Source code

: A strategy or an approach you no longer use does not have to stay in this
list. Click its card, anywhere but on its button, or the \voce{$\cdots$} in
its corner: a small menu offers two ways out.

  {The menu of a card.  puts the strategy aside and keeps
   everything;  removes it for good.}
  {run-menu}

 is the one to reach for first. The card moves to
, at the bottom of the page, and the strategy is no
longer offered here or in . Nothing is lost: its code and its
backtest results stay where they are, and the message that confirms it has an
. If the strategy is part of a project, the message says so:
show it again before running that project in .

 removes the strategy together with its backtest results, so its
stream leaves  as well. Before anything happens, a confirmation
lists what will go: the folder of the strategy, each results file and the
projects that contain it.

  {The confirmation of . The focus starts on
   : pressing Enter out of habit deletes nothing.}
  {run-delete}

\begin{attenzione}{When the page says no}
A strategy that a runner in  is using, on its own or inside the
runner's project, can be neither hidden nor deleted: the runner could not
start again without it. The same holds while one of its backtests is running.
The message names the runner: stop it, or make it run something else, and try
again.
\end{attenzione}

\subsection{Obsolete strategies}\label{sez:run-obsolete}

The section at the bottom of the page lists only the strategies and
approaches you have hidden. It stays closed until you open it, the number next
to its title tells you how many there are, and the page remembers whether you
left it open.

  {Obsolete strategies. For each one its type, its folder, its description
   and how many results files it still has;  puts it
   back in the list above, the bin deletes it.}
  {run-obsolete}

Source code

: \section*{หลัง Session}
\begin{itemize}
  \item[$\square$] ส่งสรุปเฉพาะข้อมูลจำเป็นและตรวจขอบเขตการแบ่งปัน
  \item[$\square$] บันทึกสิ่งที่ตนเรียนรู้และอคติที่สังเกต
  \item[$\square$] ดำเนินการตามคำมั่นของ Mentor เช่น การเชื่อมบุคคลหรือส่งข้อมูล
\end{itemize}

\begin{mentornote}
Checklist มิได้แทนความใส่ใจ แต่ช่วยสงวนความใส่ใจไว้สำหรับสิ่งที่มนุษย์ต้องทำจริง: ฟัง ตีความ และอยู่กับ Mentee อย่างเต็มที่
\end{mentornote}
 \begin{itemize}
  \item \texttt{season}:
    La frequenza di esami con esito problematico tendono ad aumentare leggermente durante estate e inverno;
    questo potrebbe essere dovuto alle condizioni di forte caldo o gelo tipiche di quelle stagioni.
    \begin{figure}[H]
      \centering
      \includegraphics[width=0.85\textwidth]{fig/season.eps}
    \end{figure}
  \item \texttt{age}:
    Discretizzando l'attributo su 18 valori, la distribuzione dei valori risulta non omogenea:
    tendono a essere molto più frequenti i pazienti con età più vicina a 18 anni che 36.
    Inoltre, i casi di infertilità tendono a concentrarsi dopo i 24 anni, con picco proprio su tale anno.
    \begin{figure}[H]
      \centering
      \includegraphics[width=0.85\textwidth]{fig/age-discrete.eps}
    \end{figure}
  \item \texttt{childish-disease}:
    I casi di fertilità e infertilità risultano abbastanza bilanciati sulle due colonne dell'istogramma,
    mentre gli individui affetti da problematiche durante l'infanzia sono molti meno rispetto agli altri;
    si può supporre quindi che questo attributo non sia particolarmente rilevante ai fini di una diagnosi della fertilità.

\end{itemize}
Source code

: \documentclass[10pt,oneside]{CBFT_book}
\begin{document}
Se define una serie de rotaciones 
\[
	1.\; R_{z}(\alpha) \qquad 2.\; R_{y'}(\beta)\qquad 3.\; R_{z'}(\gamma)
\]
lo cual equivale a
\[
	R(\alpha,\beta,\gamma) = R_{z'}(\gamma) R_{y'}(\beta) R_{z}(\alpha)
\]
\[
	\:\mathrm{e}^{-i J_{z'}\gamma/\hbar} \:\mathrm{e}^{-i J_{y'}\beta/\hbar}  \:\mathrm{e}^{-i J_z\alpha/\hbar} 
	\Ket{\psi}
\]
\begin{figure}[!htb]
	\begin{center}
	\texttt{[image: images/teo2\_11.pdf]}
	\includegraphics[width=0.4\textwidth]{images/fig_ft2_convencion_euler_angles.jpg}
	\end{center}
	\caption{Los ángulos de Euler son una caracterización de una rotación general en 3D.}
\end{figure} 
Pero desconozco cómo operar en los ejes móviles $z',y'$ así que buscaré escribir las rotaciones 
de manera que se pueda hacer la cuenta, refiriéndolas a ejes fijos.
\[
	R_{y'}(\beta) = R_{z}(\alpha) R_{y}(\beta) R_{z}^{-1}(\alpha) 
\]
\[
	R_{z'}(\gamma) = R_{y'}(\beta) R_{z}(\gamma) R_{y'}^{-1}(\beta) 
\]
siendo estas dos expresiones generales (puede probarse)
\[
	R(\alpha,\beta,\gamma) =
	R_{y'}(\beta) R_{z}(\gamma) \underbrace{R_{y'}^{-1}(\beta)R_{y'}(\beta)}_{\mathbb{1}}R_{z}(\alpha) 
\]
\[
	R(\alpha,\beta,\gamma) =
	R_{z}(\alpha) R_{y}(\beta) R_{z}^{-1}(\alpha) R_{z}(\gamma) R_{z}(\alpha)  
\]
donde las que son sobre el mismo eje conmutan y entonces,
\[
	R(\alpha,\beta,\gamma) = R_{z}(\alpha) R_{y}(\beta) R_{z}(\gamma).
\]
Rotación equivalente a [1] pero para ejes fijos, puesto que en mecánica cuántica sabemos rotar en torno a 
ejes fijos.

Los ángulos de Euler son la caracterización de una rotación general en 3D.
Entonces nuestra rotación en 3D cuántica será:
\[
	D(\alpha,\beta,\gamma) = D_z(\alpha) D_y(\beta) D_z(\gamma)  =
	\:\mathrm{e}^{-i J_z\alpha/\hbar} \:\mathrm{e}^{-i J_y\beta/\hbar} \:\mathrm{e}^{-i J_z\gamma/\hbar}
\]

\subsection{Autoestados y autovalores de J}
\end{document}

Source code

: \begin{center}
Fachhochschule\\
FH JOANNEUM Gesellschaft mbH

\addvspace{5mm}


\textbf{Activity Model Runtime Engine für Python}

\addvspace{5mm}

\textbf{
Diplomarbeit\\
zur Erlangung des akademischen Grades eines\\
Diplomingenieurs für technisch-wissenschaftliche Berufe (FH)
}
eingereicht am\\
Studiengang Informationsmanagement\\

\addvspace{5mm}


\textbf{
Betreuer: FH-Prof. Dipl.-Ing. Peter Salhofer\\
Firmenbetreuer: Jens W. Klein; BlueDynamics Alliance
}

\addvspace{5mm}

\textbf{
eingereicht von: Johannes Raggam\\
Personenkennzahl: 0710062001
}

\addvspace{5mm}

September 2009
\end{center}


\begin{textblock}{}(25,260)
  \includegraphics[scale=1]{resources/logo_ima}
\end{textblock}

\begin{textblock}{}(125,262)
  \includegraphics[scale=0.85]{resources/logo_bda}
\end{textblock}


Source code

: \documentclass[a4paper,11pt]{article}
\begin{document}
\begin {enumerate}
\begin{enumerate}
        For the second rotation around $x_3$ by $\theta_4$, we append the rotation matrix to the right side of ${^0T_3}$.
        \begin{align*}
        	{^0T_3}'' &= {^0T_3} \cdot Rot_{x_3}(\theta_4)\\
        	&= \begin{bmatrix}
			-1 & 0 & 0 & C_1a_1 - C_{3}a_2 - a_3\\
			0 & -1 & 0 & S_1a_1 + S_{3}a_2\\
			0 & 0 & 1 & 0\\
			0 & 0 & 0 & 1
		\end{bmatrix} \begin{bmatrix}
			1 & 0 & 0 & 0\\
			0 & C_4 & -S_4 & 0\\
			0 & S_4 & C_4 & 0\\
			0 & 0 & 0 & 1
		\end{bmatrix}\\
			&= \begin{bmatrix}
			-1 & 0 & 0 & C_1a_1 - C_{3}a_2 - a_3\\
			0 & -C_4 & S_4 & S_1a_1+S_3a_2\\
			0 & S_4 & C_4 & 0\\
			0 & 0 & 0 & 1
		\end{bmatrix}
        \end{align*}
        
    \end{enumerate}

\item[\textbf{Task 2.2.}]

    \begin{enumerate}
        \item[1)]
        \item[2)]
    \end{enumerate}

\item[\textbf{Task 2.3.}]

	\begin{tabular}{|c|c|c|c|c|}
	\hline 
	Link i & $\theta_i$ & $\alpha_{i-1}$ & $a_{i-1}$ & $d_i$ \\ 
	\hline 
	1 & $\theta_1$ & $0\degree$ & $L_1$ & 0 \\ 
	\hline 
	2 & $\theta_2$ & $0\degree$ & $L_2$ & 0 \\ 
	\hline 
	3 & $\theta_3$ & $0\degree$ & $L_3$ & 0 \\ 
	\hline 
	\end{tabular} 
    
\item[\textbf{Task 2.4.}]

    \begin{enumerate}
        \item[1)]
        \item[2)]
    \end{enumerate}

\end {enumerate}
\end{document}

:::::

Given the records above, restate word for word only the lines starting at the one with "Euler son una" and ending at the one with "Fachhochschule\\".

**Exercise output**
	\caption{Los ángulos de Euler son una caracterización de una rotación general en 3D.}
\end{figure} 
Pero desconozco cómo operar en los ejes móviles $z',y'$ así que buscaré escribir las rotaciones 
de manera que se pueda hacer la cuenta, refiriéndolas a ejes fijos.
\[
	R_{y'}(\beta) = R_{z}(\alpha) R_{y}(\beta) R_{z}^{-1}(\alpha) 
\]
\[
	R_{z'}(\gamma) = R_{y'}(\beta) R_{z}(\gamma) R_{y'}^{-1}(\beta) 
\]
siendo estas dos expresiones generales (puede probarse)
\[
	R(\alpha,\beta,\gamma) =
	R_{y'}(\beta) R_{z}(\gamma) \underbrace{R_{y'}^{-1}(\beta)R_{y'}(\beta)}_{\mathbb{1}}R_{z}(\alpha) 
\]
\[
	R(\alpha,\beta,\gamma) =
	R_{z}(\alpha) R_{y}(\beta) R_{z}^{-1}(\alpha) R_{z}(\gamma) R_{z}(\alpha)  
\]
donde las que son sobre el mismo eje conmutan y entonces,
\[
	R(\alpha,\beta,\gamma) = R_{z}(\alpha) R_{y}(\beta) R_{z}(\gamma).
\]
Rotación equivalente a [1] pero para ejes fijos, puesto que en mecánica cuántica sabemos rotar en torno a 
ejes fijos.

Los ángulos de Euler son la caracterización de una rotación general en 3D.
Entonces nuestra rotación en 3D cuántica será:
\[
	D(\alpha,\beta,\gamma) = D_z(\alpha) D_y(\beta) D_z(\gamma)  =
	\:\mathrm{e}^{-i J_z\alpha/\hbar} \:\mathrm{e}^{-i J_y\beta/\hbar} \:\mathrm{e}^{-i J_z\gamma/\hbar}
\]

\subsection{Autoestados y autovalores de J}
\end{document}

Source code

: \begin{center}
Fachhochschule\\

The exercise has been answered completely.